Try it:
The first line of the entries below, the line containing "Para comprobar los", and every line between them should be repeated exactly, and nothing else.

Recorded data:
══════════════════════════════
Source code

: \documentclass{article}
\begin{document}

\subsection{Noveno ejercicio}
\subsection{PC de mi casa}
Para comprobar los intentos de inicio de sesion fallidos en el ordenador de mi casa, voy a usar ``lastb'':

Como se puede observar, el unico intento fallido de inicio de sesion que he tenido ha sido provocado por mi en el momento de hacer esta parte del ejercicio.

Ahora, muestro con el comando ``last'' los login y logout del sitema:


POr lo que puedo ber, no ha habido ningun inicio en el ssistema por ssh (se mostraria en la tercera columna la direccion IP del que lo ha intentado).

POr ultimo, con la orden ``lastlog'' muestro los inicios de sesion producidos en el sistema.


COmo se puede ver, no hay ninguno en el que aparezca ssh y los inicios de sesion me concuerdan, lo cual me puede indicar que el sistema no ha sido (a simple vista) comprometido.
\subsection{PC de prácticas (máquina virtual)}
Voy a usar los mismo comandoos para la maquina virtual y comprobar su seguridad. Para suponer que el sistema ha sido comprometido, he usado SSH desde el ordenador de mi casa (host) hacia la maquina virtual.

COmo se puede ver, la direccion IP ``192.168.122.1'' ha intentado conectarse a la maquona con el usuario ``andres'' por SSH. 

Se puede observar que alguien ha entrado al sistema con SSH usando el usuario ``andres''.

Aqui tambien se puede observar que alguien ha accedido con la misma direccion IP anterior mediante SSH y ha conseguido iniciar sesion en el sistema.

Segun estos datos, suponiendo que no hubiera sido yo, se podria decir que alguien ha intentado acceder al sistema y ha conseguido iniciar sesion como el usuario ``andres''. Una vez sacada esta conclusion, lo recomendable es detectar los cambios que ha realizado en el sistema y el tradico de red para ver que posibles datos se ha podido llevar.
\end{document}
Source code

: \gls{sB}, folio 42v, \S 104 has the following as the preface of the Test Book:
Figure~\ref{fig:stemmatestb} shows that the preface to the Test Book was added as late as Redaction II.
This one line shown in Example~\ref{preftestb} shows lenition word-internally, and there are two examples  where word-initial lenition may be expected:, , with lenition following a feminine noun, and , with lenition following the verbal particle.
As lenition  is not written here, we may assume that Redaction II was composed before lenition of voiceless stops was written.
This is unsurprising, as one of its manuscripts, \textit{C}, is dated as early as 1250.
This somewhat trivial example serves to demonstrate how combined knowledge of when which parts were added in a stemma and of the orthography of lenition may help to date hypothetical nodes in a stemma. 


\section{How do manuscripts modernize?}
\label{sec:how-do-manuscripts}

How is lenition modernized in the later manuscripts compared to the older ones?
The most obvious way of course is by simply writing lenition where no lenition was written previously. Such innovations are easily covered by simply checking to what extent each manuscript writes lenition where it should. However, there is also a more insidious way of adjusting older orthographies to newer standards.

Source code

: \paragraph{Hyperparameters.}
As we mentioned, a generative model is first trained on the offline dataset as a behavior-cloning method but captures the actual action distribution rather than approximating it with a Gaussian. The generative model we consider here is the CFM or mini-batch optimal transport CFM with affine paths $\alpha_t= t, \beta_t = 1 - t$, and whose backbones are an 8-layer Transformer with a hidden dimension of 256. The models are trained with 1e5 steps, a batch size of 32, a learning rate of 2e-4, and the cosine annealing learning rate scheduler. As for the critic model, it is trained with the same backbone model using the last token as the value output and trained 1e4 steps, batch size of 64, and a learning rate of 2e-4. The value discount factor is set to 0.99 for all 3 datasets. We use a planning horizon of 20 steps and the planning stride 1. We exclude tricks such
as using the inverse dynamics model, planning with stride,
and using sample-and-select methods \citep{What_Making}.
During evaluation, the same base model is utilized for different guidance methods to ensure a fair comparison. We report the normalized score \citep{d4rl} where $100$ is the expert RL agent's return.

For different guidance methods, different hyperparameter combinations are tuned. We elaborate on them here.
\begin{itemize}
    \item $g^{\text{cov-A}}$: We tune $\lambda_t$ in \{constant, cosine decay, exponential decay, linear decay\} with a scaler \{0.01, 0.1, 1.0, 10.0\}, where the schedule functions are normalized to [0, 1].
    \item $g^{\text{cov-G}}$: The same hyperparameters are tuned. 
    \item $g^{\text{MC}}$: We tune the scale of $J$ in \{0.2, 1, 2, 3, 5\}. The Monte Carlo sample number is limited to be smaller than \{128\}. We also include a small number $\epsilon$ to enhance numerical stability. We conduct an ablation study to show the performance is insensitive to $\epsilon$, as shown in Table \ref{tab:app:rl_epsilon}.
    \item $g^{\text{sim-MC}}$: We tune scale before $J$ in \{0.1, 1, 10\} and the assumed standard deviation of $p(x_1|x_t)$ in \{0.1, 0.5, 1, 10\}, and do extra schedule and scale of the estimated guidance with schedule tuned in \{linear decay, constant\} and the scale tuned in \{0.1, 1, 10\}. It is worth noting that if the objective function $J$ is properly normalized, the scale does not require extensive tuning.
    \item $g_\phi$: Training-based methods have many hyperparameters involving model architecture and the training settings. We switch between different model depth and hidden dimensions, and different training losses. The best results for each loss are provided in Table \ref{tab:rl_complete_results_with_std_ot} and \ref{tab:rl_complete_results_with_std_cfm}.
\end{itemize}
══════════════════════════════
The answer:
Source code

: \documentclass{article}
\begin{document}

\subsection{Noveno ejercicio}
\subsection{PC de mi casa}
Para comprobar los intentos de inicio de sesion fallidos en el ordenador de mi casa, voy a usar ``lastb'':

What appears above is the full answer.